Steps 8,9 and 10: On this path we assume $\lnot B$, i.e. $x$ is prime. Since primality and irreducibility are the same, and we already have a decomposition of $x=x\cdot x\cdot x$, the decomposition has to be trivial, i.e. $x$ is either zero or a unit and thus not prime.

The indirect path is admittedly a bit artificial, however, it serves as a demonstration. The additional assumption does the job and the work is hidden in the theorem that both terms are equivalent. Let us finally drop a few words on the required

Solutions.

On all paths, we ended up with units.
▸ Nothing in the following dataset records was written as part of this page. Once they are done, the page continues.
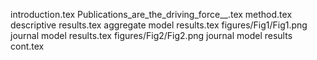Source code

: introduction.tex
Publications_are_the_driving_force__.tex
method.tex
descriptive results.tex
aggregate model results.tex
figures/Fig1/Fig1.png
journal model results.tex
figures/Fig2/Fig2.png
journal model results cont.tex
The conditions in statement $A$ rule out $x=0$. Now in $\mathbb{Z}$ the units are $\pm 1$, but in $\mathbb{Z}_p$ all numbers are units except zero. This shows the limits of indirect proofs. On this path, we still have no idea what $x$ actually is, except that it is not prime. This is sufficient for $\mathbb{Z}$ but not for $\mathbb{Z}_p\,.$ We fortunately also did the direct proof and ended up with $(x-1)(x+1)=0$. This equation bears the last detail:

\begin{align*} (x-1)(x+1)=0 \Longrightarrow \begin{cases} \pm 1 &\text{ in } \mathbb{Z}\\ 1\, , \,-1 &\text{ in } \mathbb{Z}_p\text{ if } p > 2 \\ 1 &\text{ in } \mathbb{Z}_p \text{ if } p=2 \end{cases} \end{align*}

Of course, we still need another formal step. A closer look at our proof shows, that we derived a necessary condition on $x$, that is $x\in \{\,-1\,,\,1\,\}$. However, we did not show that this condition is sufficient, too! It is quite obvious here, so a final sentence will do …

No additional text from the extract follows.